Larry George, presidente de George Packing Company, resumió con claridad la lógica económica del negocio: por encima de US$8.500 por tonelada CIF Europa, se activan nuevas plantaciones; bajo US$8.200, el entusiasmo desaparece.
La ventaja estratégica de ambos orígenes es clara: ofrecen abastecimiento complementario al hemisferio norte, mejorando la continuidad del suministro global.
El verdadero riesgo está en la demanda
Si la oferta muestra diversificación, la demanda continúa peligrosamente concentrada.
Actualmente, el 75% del consumo global de avellanas depende de la industria confitera —principalmente chocolates, coberturas y spreads—, dejando poco espacio a segmentos como snacks, panadería, cereales o helados.
Esa dependencia quedó expuesta durante el ciclo de precios altos de 2024–2025, cuando la demanda por snacks retrocedió y algunos mercados redujeron compras.

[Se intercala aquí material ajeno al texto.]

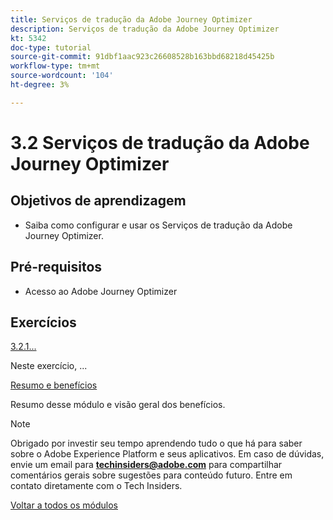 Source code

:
 ```yaml
---
title: Serviços de tradução da Adobe Journey Optimizer
description: Serviços de tradução da Adobe Journey Optimizer
kt: 5342
doc-type: tutorial
source-git-commit: 91dbf1aac923c26608528b163bbd68218d45425b
workflow-type: tm+mt
source-wordcount: '104'
ht-degree: 3%

---
```


# 3.2 Serviços de tradução da Adobe Journey Optimizer

## Objetivos de aprendizagem

- Saiba como configurar e usar os Serviços de tradução da Adobe Journey Optimizer.

## Pré-requisitos

- Acesso ao Adobe Journey Optimizer

## Exercícios

[3.2.1...](./ex1.md)

Neste exercício, ...

[Resumo e benefícios](./summary.md)

Resumo desse módulo e visão geral dos benefícios.

>[!NOTE]
>
>Obrigado por investir seu tempo aprendendo tudo o que há para saber sobre o Adobe Experience Platform e seus aplicativos. Em caso de dúvidas, envie um email para **techinsiders@adobe.com** para compartilhar comentários gerais sobre sugestões para conteúdo futuro. Entre em contato diretamente com o Tech Insiders.

[Voltar a todos os módulos](../../../overview.md)
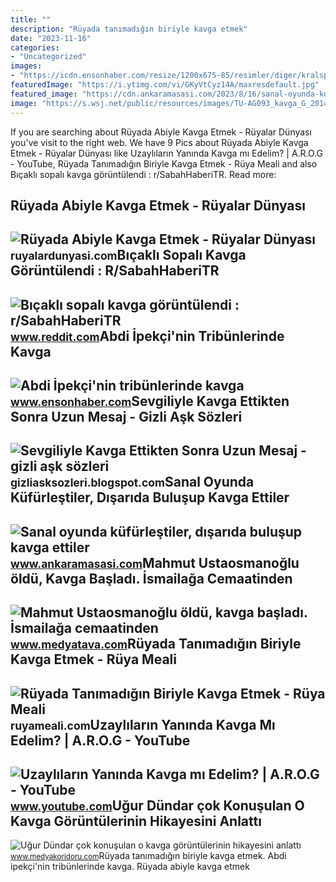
 ```yaml
---
title: ""
description: "Rüyada tanımadığın biriyle kavga etmek"
date: "2023-11-16"
categories:
- "Uncategorized"
images:
- "https://icdn.ensonhaber.com/resize/1200x675-85/resimler/diger/kralspor/2011/06/12/abdi_ipekcinin_tribunlerinde_kavga.jpg"
featuredImage: "https://i.ytimg.com/vi/GKyVtCyz14A/maxresdefault.jpg"
featured_image: "https://cdn.ankaramasasi.com/2023/8/16/sanal-oyunda-kufurlestiler-disarida-bulusup-kavga-ettiler-manset-g1xirzj2.jpg"
image: "https://s.wsj.net/public/resources/images/TU-AG093_kavga_G_20140717041158.jpg"
---
```


If you are searching about Rüyada Abiyle Kavga Etmek - Rüyalar Dünyası you've visit to the right web. We have 9 Pics about Rüyada Abiyle Kavga Etmek - Rüyalar Dünyası like Uzaylıların Yanında Kavga mı Edelim? | A.R.O.G - YouTube, Rüyada Tanımadığın Biriyle Kavga Etmek - Rüya Meali and also Bıçaklı sopalı kavga görüntülendi : r/SabahHaberiTR. Read more:

Rüyada Abiyle Kavga Etmek - Rüyalar Dünyası
-------------------------------------------

 ![Rüyada Abiyle Kavga Etmek - Rüyalar Dünyası](http://ruyalardunyasi.com/wp-content/uploads/2019/07/ruyada-abiyle-kavga-etmek.jpg) <small>ruyalardunyasi.com</small>Bıçaklı Sopalı Kavga Görüntülendi : R/SabahHaberiTR
---------------------------------------------------

 ![Bıçaklı sopalı kavga görüntülendi : r/SabahHaberiTR](https://external-preview.redd.it/bıçaklı-sopalı-kavga-görüntülendi-v0-0V-ZylJDm9-hHRZhNqAUV5tPmT9IK4CNhtT8qFlmOGY.jpg?auto=webp&s=57c6a5ab68bf7aca4b9ab32d873f285f05a5f7f7) <small>www.reddit.com</small>Abdi İpekçi'nin Tribünlerinde Kavga
-----------------------------------

 ![Abdi İpekçi'nin tribünlerinde kavga](https://icdn.ensonhaber.com/resize/1200x675-85/resimler/diger/kralspor/2011/06/12/abdi_ipekcinin_tribunlerinde_kavga.jpg) <small>www.ensonhaber.com</small>Sevgiliyle Kavga Ettikten Sonra Uzun Mesaj - Gizli Aşk Sözleri
--------------------------------------------------------------

 ![Sevgiliyle Kavga Ettikten Sonra Uzun Mesaj - gizli aşk sözleri](https://s.wsj.net/public/resources/images/TU-AG093_kavga_G_20140717041158.jpg) <small>gizliasksozleri.blogspot.com</small>Sanal Oyunda Küfürleştiler, Dışarıda Buluşup Kavga Ettiler
----------------------------------------------------------

 ![Sanal oyunda küfürleştiler, dışarıda buluşup kavga ettiler](https://cdn.ankaramasasi.com/2023/8/16/sanal-oyunda-kufurlestiler-disarida-bulusup-kavga-ettiler-manset-g1xirzj2.jpg) <small>www.ankaramasasi.com</small>Mahmut Ustaosmanoğlu öldü, Kavga Başladı. İsmailağa Cemaatinden
---------------------------------------------------------------

 ![Mahmut Ustaosmanoğlu öldü, kavga başladı. İsmailağa cemaatinden](https://img.medyatava.com/rcman/Cw1280h720q95gc/storage/files/images/2022/07/19/kavga-g82i_cover.jpg) <small>www.medyatava.com</small>Rüyada Tanımadığın Biriyle Kavga Etmek - Rüya Meali
---------------------------------------------------

 ![Rüyada Tanımadığın Biriyle Kavga Etmek - Rüya Meali](http://ruyameali.com/wp-content/uploads/2017/09/tanimadigin-biriyle-kavga-etmek.jpg) <small>ruyameali.com</small>Uzaylıların Yanında Kavga Mı Edelim? | A.R.O.G - YouTube
--------------------------------------------------------

 ![Uzaylıların Yanında Kavga mı Edelim? | A.R.O.G - YouTube](https://i.ytimg.com/vi/GKyVtCyz14A/maxresdefault.jpg) <small>www.youtube.com</small>Uğur Dündar çok Konuşulan O Kavga Görüntülerinin Hikayesini Anlattı
-------------------------------------------------------------------

 ![Uğur Dündar çok konuşulan o kavga görüntülerinin hikayesini anlattı](https://www.medyakoridoru.com/wp-content/uploads/2020/06/05/05062020092958_8996089_9_29.jpg) <small>www.medyakoridoru.com</small>Rüyada tanımadığın biriyle kavga etmek. Abdi i̇pekçi'nin tribünlerinde kavga. Rüyada abiyle kavga etmek
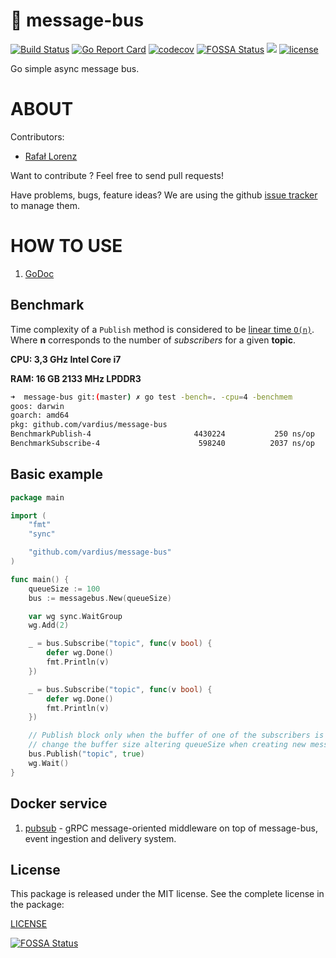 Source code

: 🚌 message-bus
================
[![Build Status](https://travis-ci.org/vardius/message-bus.svg?branch=master)](https://travis-ci.org/vardius/message-bus)
[![Go Report Card](https://goreportcard.com/badge/github.com/vardius/message-bus)](https://goreportcard.com/report/github.com/vardius/message-bus)
[![codecov](https://codecov.io/gh/vardius/message-bus/branch/master/graph/badge.svg)](https://codecov.io/gh/vardius/message-bus)
[![FOSSA Status](https://app.fossa.io/api/projects/git%2Bgithub.com%2Fvardius%2Fmessage-bus.svg?type=shield)](https://app.fossa.io/projects/git%2Bgithub.com%2Fvardius%2Fmessage-bus?ref=badge_shield)
[![](https://godoc.org/github.com/vardius/message-bus?status.svg)](http://godoc.org/github.com/vardius/message-bus)
[![license](https://img.shields.io/github/license/mashape/apistatus.svg)](https://github.com/vardius/message-bus/blob/master/LICENSE.md)

Go simple async message bus.

ABOUT
==================================================
Contributors:

* [Rafał Lorenz](http://rafallorenz.com)

Want to contribute ? Feel free to send pull requests!

Have problems, bugs, feature ideas?
We are using the github [issue tracker](https://github.com/vardius/message-bus/issues) to manage them.

HOW TO USE
==================================================

1. [GoDoc](http://godoc.org/github.com/vardius/message-bus)

## Benchmark

Time complexity of a `Publish` method is considered to be [linear time `O(n)`](https://en.wikipedia.org/wiki/Time_complexity#Linear_time). Where **n** corresponds to the number of *subscribers* for a given **topic**.

**CPU: 3,3 GHz Intel Core i7**

**RAM: 16 GB 2133 MHz LPDDR3**

```bash
➜  message-bus git:(master) ✗ go test -bench=. -cpu=4 -benchmem
goos: darwin
goarch: amd64
pkg: github.com/vardius/message-bus
BenchmarkPublish-4                   	 4430224	       250 ns/op	       0 B/op	       0 allocs/op
BenchmarkSubscribe-4                 	  598240	      2037 ns/op	     735 B/op	       5 allocs/op
```

## Basic example
```go
package main

import (
    "fmt"
	"sync"

    "github.com/vardius/message-bus"
)

func main() {
    queueSize := 100
    bus := messagebus.New(queueSize)

    var wg sync.WaitGroup
    wg.Add(2)

    _ = bus.Subscribe("topic", func(v bool) {
        defer wg.Done()
        fmt.Println(v)
    })

    _ = bus.Subscribe("topic", func(v bool) {
        defer wg.Done()
        fmt.Println(v)
    })

    // Publish block only when the buffer of one of the subscribers is full.
    // change the buffer size altering queueSize when creating new messagebus
    bus.Publish("topic", true)
    wg.Wait()
}
```

## Docker service

1. [pubsub](https://github.com/vardius/pubsub) - gRPC message-oriented middleware on top of message-bus, event ingestion and delivery system.

License
-------

This package is released under the MIT license. See the complete license in the package:

[LICENSE](LICENSE.md)

[![FOSSA Status](https://app.fossa.io/api/projects/git%2Bgithub.com%2Fvardius%2Fmessage-bus.svg?type=large)](https://app.fossa.io/projects/git%2Bgithub.com%2Fvardius%2Fmessage-bus?ref=badge_large)
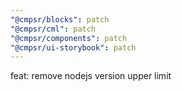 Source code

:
 ```yaml
---
"@cmpsr/blocks": patch
"@cmpsr/cml": patch
"@cmpsr/components": patch
"@cmpsr/ui-storybook": patch
---
```


feat: remove nodejs version upper limit

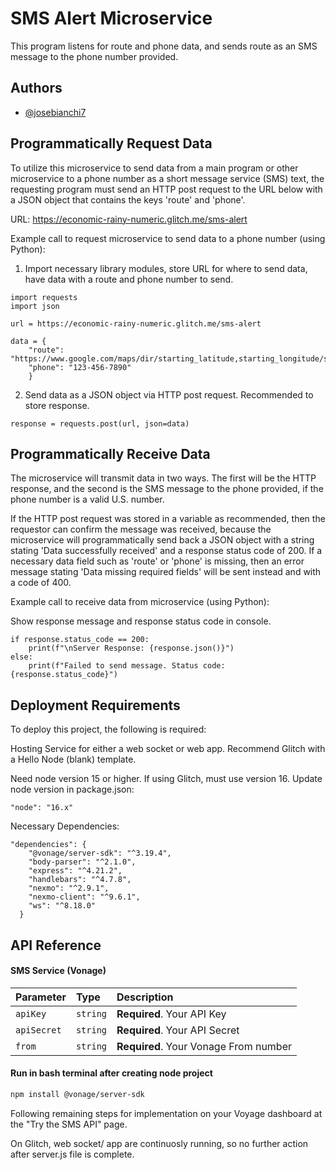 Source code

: 
# SMS Alert Microservice

This program listens for route and phone data, and sends route as an SMS message to the phone number provided. 


## Authors

- [@josebianchi7](https://github.com/josebianchi7/Portfolio)

## Programmatically Request Data

To utilize this microservice to send data from a main program or other microservice to a phone number as a short message service (SMS) text, the requesting program must send an HTTP post request to the URL below with a JSON object that contains the keys 'route' and 'phone'.

URL: https://economic-rainy-numeric.glitch.me/sms-alert

Example call to request microservice to send data to a phone number (using Python):

1.  Import necessary library modules, store URL for where to send data, have data with a route and phone number to send.
```
import requests
import json

url = https://economic-rainy-numeric.glitch.me/sms-alert

data = {
    "route": "https://www.google.com/maps/dir/starting_latitude,starting_longitude/stop_1_latitude,stop_1_longitude/stop_2_latitude,stop_2_longitude/destination_latitude,destination_longitude/",
    "phone": "123-456-7890"
    } 
```
2. Send data as a JSON object via HTTP post request. Recommended to store response.
```
response = requests.post(url, json=data)
```

## Programmatically Receive Data

The microservice will transmit data in two ways. The first will be the HTTP response, and the second is the SMS message to the phone provided, if the phone number is a valid U.S. number. 

If the HTTP post request was stored in a variable as recommended, then the requestor can confirm the message was received, because the microservice will programmatically send back a JSON object with a string stating 'Data successfully received' and a response status code of 200. If a necessary data field such as 'route' or 'phone' is missing, then an error message stating 'Data missing required fields' will be sent instead and with a code of 400.


Example call to receive data from microservice (using Python):

Show response message and response status code in console.
```
if response.status_code == 200:
    print(f"\nServer Response: {response.json()}")
else:
    print(f"Failed to send message. Status code: {response.status_code}")
```


## Deployment Requirements

To deploy this project, the following is required:

Hosting Service for either a web socket or web app. Recommend Glitch with a Hello Node (blank) template. 

Need node version 15 or higher. If using Glitch, must use version 16. Update node version in package.json:

```
"node": "16.x"
```

Necessary Dependencies:

```
"dependencies": {
    "@vonage/server-sdk": "^3.19.4",
    "body-parser": "^2.1.0",
    "express": "^4.21.2",
    "handlebars": "^4.7.8",
    "nexmo": "^2.9.1",
    "nexmo-client": "^9.6.1",
    "ws": "^8.18.0"
  }
```

## API Reference

#### SMS Service (Vonage)

| Parameter | Type     | Description                |
| :-------- | :------- | :------------------------- |
| `apiKey` | `string` | **Required**. Your API Key |
| `apiSecret` | `string` | **Required**. Your API Secret |
| `from` | `string` | **Required**. Your Vonage From number |

#### Run in bash terminal after creating node project
```bash
npm install @vonage/server-sdk
```

Following remaining steps for implementation on your Voyage dashboard at the "Try the SMS API" page.

On Glitch, web socket/ app are continuosly running, so no  further action after server.js file is complete.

Además, la avellana enfrenta competencia directa con otros frutos secos más versátiles y competitivos en precio, como almendras y cajú, lo que limita su expansión natural fuera de la confitería.
India, China y la próxima frontera
La industria ya trabaja en la próxima fase de crecimiento.
India emerge como apuesta prioritaria para Turquía, aunque el punto de partida sigue siendo pequeño: las exportaciones turcas crecieron 172% en volumen entre 2020 y 2025, pero continúan siendo marginales frente a las cerca de 190.000 toneladas de almendras que India importa desde California.
China, en tanto, sigue consolidándose como futuro actor productivo relevante, reforzando la percepción de que el mapa global de la avellana será cada vez menos dependiente de un solo origen.
Reconfiguración irreversible
La conclusión del panel fue contundente: la industria de la avellana ya entró en una nueva etapa.
Más que un problema de oferta, el desafío estructural parece estar en construir una demanda más diversificada y resiliente. Porque mientras nuevos productores ganan espacio, un mercado excesivamente concentrado en un solo segmento sigue siendo la principal vulnerabilidad de largo plazo.
Fuente: Mesa Redonda de Avellanas, 43° Congreso Mundial INC, Macao (12–14 mayo 2026).